While he is stunned at the set of lies - lies that he spewed in the past with ease - filmed in the name of a true story, audiences fall for it hook, line and sinker. This story of the unsung hero of Kerala, a piece of fiction retold with a little added filmy ‘masala’, understandably influences people in a huge way. Director Rathish Ambat’s decision to tell this story through the cinematic medium underlines the irony.

The connection between the facts that were narrated and the fiction that is portrayed is strained. This sudden break in narration affects the film, in a way that it takes time to understand that this is all about the master manipulator, Kammaran, who will go to any length to get what he wants. A smoother transition and tighter screenplay could have helped the film, which is weighed down by heavy pauses in the story - it’s long and uneven.

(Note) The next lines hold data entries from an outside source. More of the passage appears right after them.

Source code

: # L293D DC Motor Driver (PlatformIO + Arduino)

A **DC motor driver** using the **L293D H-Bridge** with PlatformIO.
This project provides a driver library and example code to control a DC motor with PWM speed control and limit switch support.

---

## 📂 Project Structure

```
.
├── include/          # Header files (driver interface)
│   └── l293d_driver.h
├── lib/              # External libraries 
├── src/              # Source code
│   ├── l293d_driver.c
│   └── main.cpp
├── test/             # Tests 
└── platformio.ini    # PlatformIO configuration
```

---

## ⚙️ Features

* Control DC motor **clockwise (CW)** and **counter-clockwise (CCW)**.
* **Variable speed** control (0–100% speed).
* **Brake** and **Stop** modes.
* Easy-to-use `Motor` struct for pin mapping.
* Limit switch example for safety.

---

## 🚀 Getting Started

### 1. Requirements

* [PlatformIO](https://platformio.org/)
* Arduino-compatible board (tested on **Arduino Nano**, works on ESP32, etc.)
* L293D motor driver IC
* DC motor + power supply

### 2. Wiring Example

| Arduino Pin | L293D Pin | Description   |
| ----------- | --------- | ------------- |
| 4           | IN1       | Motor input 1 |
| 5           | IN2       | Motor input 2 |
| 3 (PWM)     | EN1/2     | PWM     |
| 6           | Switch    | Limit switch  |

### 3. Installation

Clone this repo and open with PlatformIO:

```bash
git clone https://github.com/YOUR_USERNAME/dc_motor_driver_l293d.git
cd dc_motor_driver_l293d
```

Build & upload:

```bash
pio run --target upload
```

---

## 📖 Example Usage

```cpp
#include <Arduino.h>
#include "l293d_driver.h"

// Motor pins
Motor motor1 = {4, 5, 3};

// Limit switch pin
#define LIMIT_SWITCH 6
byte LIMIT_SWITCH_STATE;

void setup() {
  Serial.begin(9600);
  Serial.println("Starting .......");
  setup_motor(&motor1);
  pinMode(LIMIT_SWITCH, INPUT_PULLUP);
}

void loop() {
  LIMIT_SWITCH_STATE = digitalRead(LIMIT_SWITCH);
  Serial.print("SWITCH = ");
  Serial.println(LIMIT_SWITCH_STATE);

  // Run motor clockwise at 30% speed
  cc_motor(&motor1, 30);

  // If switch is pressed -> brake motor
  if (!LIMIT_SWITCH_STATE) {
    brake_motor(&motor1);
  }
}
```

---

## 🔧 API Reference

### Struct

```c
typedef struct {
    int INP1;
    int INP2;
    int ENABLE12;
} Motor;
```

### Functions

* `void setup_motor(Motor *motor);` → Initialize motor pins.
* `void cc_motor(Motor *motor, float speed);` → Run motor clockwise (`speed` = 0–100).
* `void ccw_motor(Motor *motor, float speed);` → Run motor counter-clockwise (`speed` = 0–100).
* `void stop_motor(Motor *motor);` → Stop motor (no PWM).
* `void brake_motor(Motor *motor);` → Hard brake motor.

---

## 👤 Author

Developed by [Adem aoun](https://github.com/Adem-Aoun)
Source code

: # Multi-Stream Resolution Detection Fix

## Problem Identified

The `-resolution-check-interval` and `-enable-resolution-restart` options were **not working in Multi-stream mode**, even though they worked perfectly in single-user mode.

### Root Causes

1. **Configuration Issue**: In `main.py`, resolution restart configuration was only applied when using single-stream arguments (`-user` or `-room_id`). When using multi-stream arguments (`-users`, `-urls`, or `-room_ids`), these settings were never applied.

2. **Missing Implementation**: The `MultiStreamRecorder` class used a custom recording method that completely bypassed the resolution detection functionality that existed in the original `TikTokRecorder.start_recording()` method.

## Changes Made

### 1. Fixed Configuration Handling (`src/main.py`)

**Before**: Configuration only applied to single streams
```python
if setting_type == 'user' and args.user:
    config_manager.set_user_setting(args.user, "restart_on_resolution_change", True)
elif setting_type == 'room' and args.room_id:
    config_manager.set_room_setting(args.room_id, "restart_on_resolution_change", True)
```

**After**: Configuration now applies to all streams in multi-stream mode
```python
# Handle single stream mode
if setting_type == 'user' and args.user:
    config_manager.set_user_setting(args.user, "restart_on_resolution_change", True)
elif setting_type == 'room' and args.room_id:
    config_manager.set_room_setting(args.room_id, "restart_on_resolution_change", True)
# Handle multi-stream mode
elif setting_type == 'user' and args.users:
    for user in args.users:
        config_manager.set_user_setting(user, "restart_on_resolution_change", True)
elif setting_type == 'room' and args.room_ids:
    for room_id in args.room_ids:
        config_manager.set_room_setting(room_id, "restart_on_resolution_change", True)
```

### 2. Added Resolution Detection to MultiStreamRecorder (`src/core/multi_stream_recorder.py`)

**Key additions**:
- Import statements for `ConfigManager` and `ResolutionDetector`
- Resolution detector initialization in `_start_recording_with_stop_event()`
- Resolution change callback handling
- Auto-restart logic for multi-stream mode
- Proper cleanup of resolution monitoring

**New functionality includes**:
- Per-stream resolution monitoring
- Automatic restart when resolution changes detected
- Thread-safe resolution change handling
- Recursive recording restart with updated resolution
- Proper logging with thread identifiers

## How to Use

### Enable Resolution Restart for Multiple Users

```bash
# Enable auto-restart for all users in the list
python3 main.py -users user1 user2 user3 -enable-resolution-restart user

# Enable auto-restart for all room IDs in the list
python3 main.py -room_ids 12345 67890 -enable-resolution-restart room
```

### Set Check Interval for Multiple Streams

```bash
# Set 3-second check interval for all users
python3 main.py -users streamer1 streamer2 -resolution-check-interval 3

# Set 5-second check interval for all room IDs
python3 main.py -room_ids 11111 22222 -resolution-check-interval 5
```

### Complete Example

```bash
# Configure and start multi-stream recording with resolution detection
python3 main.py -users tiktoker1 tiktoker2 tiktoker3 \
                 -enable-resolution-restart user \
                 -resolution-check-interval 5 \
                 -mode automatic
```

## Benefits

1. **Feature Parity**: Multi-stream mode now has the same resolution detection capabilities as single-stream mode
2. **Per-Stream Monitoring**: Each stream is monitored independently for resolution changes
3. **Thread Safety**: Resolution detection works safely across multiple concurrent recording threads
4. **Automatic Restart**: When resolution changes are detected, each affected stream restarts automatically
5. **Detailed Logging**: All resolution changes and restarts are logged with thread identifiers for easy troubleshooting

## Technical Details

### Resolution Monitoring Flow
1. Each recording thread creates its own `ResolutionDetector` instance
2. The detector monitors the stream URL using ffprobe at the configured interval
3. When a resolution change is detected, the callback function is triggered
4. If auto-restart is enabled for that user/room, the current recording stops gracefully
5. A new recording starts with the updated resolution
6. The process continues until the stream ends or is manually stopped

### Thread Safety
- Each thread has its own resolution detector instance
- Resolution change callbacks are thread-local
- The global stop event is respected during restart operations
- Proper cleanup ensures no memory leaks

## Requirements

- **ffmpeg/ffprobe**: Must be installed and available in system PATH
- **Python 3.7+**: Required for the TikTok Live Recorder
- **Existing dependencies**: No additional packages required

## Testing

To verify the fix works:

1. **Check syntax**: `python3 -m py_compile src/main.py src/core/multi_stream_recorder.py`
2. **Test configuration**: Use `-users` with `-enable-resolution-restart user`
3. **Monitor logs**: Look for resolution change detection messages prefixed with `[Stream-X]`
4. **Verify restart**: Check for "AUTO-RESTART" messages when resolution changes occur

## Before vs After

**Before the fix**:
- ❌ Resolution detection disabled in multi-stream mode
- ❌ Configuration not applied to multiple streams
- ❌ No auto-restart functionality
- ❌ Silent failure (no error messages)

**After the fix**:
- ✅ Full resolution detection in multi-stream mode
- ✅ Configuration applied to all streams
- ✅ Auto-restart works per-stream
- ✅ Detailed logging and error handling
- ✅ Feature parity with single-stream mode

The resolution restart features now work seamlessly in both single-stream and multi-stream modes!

Read | Parole movie review:This Mammootty starrer could have been so much more

However, the film does have its moments. For instance, the young Kammaran collects Japanese currency, believing that the Japanese would win the war with a nuclear weapon and will become India’s new rulers. He believes that possessing Japanese currency would find him favour with the new rulers. Only later does he realise that Hiroshima and Nagasaki are bombed instead. But the film is riddled with too many of these asides, which makes it tiresome.

The scene towards the end about getting a girl to ‘accuse a popular man of molesting charges to distract people’ by Kammaran is distasteful, considering especially the man who plays him. It is so resounding that it leaves you with a lingering feeling of unpleasantness at the end. Even as we try to separate the art and the artiste, we fail thanks to the film’s decision to end with this punch line.